Assignment
Look through the listing below and report every line that contains "included".

Raw data
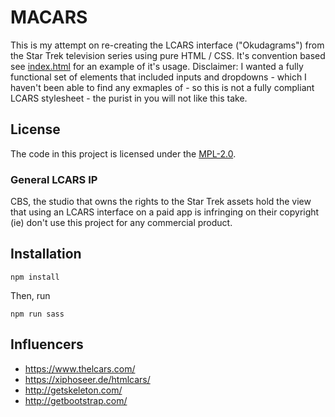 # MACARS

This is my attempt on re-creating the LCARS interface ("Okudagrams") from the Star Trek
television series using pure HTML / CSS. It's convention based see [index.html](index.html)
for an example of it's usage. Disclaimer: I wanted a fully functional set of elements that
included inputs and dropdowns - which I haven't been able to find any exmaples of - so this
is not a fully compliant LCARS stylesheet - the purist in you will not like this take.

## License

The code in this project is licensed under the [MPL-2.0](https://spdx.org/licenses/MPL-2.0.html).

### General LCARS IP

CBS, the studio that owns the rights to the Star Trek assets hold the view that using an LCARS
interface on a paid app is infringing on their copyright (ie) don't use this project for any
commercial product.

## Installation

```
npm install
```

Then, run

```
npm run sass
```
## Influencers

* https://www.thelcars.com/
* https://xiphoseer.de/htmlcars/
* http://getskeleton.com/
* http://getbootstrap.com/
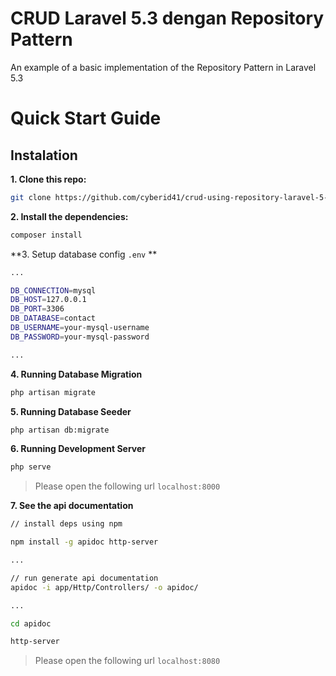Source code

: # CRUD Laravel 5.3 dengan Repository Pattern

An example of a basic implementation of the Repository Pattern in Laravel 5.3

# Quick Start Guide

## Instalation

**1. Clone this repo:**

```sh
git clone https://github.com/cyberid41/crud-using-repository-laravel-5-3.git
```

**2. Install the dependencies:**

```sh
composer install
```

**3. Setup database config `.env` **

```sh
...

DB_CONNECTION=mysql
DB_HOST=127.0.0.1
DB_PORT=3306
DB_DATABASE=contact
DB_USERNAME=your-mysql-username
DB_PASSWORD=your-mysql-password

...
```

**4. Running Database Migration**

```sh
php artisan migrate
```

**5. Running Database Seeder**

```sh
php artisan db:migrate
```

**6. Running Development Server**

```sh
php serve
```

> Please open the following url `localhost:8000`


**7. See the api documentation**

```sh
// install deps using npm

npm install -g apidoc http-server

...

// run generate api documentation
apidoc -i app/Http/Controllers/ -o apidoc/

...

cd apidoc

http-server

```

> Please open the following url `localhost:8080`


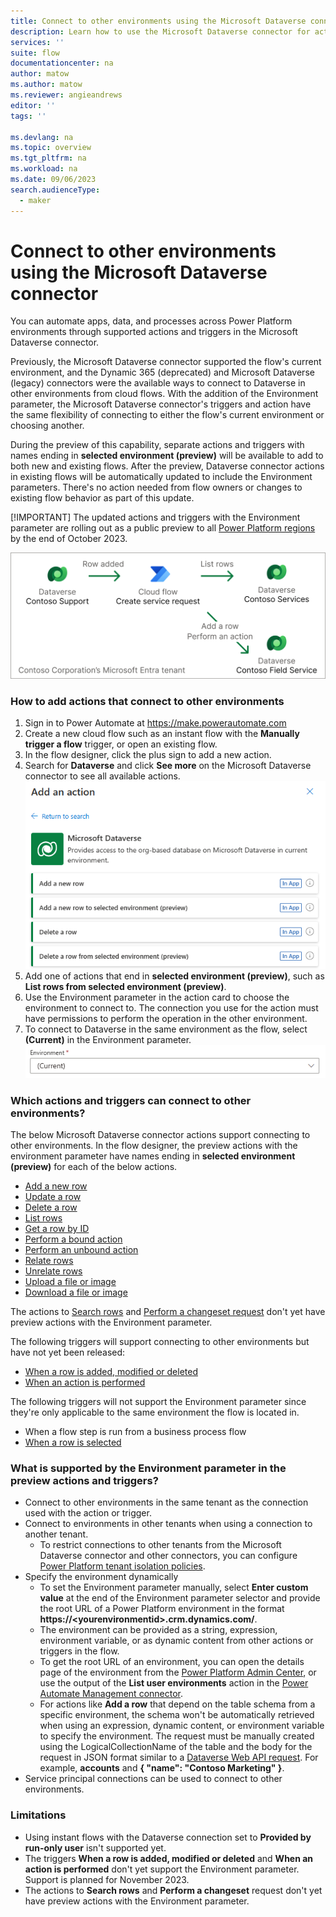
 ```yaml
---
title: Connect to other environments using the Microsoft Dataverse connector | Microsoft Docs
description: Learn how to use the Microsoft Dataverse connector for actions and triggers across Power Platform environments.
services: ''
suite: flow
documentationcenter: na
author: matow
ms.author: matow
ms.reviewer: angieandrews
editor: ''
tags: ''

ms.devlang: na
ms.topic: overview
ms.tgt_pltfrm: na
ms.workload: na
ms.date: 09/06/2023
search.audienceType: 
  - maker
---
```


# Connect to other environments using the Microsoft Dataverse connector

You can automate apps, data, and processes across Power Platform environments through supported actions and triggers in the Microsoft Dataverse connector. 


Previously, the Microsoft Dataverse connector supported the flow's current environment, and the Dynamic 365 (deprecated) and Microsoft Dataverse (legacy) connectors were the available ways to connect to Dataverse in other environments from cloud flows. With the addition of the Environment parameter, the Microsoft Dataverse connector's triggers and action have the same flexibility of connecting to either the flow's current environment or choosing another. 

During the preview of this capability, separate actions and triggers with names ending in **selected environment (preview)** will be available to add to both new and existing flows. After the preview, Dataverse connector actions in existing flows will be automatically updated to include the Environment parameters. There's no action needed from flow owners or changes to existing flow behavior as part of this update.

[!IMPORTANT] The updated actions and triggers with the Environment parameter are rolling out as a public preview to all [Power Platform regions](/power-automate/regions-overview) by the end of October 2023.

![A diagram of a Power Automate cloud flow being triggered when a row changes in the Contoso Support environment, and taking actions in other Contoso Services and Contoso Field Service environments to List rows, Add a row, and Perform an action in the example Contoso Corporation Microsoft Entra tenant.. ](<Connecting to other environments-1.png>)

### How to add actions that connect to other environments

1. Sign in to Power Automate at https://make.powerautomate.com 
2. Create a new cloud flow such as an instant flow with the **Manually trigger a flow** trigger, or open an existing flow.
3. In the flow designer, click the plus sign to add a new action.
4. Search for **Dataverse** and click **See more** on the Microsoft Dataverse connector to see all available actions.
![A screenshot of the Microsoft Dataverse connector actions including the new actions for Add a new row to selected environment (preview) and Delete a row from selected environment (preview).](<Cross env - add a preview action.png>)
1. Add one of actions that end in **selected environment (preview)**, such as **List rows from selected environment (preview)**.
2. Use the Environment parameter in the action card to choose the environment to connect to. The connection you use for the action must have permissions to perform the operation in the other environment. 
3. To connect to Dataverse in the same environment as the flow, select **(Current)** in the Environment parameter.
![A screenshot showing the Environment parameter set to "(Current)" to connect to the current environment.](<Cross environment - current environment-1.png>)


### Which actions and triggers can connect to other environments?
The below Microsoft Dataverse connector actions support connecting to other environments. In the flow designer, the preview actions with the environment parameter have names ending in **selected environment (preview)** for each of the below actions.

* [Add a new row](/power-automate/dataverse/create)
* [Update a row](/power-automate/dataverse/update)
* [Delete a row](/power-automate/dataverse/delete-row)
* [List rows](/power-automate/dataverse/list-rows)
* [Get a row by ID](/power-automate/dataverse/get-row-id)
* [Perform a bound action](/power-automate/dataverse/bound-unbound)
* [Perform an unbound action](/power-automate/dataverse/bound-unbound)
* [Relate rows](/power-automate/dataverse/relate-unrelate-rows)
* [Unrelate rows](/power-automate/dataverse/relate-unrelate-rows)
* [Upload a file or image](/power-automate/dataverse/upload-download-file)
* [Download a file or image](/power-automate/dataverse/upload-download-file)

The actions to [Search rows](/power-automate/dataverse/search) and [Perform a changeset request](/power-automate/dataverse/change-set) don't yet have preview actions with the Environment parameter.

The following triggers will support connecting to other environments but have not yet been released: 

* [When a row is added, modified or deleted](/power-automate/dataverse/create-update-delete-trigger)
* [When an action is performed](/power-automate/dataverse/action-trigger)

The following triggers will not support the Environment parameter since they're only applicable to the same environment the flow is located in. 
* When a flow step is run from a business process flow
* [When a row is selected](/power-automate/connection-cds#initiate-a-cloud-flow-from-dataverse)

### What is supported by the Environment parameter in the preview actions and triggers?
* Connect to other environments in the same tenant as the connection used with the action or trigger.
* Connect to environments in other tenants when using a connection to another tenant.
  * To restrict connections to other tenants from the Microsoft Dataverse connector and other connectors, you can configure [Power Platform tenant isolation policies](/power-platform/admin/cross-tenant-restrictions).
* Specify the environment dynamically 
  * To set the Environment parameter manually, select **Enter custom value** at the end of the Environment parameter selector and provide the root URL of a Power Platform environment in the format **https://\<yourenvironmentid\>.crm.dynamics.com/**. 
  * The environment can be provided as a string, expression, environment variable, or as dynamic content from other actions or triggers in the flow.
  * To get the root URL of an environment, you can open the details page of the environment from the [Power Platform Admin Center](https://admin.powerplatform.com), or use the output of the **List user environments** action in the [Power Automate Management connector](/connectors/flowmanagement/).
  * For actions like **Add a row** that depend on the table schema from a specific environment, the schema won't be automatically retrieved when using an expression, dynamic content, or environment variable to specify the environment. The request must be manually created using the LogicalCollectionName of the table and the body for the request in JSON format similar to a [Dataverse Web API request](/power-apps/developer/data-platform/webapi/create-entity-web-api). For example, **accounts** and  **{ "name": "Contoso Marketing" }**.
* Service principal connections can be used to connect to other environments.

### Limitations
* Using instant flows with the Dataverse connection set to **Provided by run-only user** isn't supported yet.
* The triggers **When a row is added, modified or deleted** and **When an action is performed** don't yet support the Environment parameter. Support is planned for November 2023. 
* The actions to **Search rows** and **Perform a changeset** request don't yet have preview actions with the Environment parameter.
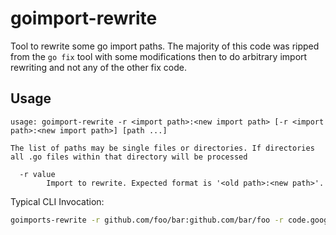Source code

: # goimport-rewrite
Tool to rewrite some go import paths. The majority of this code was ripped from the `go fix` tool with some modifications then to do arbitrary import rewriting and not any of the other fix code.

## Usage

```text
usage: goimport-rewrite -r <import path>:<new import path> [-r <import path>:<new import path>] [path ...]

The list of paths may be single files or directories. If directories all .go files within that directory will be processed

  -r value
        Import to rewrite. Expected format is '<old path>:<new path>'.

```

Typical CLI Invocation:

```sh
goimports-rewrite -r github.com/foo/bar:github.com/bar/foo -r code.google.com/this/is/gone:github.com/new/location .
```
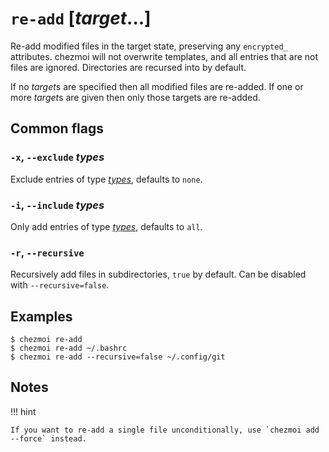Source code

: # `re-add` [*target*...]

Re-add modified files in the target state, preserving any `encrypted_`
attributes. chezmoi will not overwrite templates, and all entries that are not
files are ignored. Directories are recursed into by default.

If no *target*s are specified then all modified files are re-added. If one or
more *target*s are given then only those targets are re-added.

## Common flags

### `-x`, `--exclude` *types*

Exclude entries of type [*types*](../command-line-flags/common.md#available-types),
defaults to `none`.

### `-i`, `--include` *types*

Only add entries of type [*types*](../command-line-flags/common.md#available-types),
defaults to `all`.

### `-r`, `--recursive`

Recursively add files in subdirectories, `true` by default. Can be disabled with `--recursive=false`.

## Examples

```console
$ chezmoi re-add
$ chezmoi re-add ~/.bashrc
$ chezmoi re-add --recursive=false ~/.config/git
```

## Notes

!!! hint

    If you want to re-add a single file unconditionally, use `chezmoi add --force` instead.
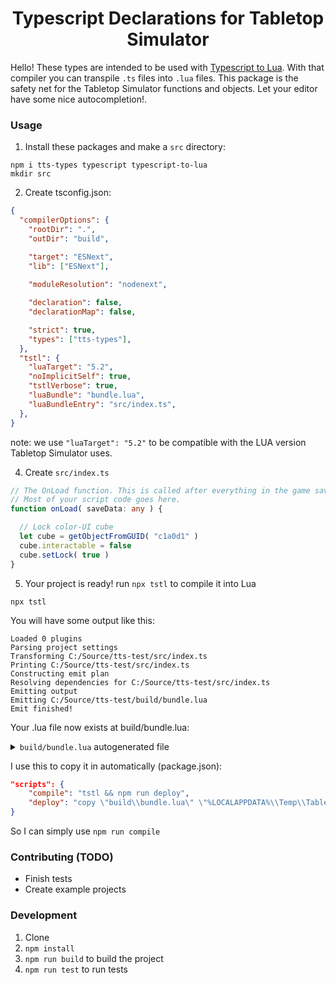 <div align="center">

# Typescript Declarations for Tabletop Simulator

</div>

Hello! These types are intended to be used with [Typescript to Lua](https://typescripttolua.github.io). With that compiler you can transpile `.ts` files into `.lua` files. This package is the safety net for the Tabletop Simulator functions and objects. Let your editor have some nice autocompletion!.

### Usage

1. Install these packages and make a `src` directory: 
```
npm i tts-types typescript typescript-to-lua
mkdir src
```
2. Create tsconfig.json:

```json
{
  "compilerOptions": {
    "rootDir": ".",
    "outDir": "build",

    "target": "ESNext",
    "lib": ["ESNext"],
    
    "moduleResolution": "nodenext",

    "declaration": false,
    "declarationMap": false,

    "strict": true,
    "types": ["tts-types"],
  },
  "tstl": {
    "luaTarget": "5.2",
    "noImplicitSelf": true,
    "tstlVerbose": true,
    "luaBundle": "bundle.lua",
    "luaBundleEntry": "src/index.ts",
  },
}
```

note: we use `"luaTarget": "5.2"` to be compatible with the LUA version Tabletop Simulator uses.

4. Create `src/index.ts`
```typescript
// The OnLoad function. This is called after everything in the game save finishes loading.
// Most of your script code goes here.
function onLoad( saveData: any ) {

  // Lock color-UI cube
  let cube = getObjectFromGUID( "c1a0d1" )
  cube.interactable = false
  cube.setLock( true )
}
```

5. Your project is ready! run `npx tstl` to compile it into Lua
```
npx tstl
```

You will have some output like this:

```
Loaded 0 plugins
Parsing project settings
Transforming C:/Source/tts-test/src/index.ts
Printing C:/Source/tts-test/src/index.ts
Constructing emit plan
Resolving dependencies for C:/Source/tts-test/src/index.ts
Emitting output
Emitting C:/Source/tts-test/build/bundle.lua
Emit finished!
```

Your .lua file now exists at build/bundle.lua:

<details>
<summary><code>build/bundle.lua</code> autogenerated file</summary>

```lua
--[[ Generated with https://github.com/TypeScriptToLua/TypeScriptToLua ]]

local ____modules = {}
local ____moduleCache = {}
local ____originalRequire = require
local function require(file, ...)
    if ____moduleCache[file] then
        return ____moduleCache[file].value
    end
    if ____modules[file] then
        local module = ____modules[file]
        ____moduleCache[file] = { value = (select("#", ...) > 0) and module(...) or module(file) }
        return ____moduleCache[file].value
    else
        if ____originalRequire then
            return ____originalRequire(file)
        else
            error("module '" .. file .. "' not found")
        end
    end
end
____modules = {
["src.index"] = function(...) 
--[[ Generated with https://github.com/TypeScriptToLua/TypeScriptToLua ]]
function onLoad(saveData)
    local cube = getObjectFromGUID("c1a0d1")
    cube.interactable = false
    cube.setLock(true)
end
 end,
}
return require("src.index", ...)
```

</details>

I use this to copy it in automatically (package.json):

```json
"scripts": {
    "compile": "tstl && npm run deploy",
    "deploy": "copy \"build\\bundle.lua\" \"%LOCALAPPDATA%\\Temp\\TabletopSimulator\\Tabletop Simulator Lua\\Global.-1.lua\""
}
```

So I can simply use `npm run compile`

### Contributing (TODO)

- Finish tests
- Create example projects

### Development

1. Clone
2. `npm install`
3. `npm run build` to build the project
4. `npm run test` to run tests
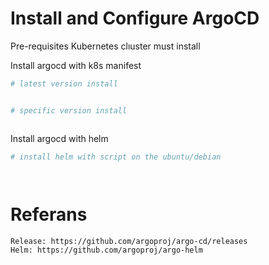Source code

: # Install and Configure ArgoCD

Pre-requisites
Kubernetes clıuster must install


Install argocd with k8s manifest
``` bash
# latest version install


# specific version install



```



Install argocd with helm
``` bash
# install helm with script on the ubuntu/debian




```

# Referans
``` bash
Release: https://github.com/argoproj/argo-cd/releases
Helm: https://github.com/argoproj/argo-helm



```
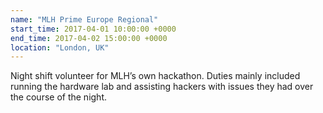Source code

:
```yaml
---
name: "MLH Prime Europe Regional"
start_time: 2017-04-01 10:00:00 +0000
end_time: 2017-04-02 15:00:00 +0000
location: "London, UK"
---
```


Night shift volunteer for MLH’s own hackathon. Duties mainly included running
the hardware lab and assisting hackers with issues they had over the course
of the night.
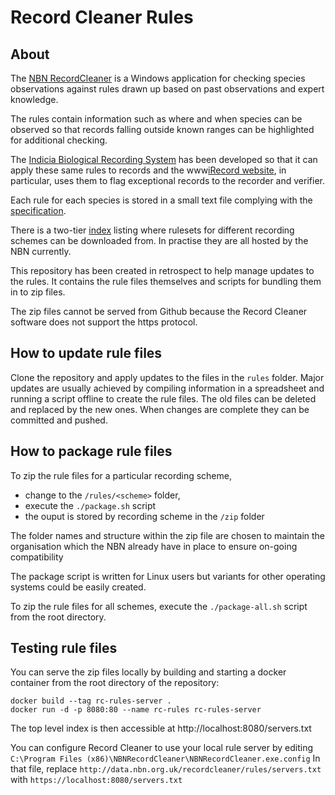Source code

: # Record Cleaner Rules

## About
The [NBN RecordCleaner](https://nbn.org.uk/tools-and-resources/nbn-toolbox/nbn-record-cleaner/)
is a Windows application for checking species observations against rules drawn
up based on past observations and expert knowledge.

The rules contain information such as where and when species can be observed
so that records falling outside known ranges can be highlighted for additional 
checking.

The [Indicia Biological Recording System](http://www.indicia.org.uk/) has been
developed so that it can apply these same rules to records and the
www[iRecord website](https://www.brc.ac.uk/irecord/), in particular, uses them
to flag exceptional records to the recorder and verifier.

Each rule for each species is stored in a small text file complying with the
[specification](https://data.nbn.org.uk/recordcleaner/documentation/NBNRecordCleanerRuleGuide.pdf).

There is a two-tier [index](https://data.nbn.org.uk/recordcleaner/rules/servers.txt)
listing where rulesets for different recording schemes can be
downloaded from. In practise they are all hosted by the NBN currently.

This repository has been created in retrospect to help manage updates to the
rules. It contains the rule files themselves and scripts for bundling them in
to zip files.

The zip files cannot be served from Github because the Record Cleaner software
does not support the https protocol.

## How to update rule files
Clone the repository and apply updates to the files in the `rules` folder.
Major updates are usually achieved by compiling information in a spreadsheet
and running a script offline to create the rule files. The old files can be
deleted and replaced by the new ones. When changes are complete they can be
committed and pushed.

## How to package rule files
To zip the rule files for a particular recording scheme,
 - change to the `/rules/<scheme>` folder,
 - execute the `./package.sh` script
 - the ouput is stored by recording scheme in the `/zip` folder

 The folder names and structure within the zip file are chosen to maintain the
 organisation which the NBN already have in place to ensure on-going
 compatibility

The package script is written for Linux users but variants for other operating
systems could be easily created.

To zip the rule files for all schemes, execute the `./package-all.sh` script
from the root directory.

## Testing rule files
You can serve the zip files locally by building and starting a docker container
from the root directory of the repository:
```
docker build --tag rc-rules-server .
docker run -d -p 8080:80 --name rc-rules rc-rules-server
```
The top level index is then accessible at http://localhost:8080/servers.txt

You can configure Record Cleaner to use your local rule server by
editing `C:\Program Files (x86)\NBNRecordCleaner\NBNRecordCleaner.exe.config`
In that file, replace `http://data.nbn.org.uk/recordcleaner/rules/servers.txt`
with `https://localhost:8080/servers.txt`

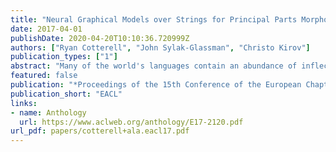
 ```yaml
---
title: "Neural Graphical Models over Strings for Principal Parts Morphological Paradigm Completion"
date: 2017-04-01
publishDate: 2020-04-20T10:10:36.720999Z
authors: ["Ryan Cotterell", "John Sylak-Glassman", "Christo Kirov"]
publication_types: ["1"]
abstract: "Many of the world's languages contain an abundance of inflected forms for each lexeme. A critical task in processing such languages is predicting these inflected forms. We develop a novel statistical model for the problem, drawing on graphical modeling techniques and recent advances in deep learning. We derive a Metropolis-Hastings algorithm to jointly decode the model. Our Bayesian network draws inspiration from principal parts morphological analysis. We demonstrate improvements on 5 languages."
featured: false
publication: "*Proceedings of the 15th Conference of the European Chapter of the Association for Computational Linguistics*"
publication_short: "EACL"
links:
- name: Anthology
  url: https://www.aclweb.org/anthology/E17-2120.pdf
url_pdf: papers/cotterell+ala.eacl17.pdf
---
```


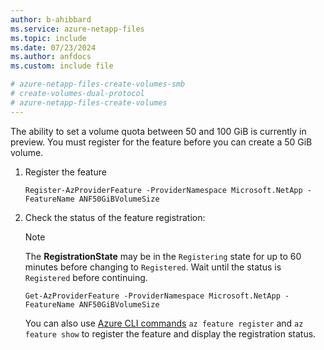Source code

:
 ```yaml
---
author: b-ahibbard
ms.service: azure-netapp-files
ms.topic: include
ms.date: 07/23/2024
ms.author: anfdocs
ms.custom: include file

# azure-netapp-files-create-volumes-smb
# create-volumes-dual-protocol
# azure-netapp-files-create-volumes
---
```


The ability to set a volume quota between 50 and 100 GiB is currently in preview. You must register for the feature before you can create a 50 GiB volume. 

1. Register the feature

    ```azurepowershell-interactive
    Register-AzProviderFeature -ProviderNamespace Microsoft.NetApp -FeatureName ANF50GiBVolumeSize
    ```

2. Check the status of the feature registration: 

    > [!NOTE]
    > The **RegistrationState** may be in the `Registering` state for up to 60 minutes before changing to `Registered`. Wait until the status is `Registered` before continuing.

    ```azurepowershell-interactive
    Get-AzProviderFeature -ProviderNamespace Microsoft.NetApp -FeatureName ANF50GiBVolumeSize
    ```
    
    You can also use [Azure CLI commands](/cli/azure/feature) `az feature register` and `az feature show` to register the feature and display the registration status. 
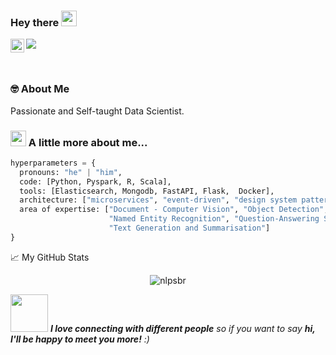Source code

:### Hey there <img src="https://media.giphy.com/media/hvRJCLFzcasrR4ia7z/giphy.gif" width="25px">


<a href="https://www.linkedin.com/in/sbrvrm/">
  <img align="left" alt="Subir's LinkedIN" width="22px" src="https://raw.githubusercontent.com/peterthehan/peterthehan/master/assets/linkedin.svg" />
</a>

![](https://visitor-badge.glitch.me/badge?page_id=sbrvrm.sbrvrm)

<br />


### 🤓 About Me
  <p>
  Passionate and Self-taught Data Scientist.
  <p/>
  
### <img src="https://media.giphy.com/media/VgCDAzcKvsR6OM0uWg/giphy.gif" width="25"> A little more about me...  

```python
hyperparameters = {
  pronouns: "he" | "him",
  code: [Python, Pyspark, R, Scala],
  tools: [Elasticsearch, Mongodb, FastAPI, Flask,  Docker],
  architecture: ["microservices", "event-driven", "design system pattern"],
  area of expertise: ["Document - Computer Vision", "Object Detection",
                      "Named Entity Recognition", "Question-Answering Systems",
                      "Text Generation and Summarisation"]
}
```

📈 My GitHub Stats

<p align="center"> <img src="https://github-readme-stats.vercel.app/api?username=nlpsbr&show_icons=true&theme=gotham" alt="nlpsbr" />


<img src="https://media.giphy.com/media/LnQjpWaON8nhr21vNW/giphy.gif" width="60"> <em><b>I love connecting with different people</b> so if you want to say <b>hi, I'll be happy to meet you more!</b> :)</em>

The answer
included inputs and dropdowns - which I haven't been able to find any exmaples of - so this
Night shift volunteer for MLH’s own hackathon. Duties mainly included running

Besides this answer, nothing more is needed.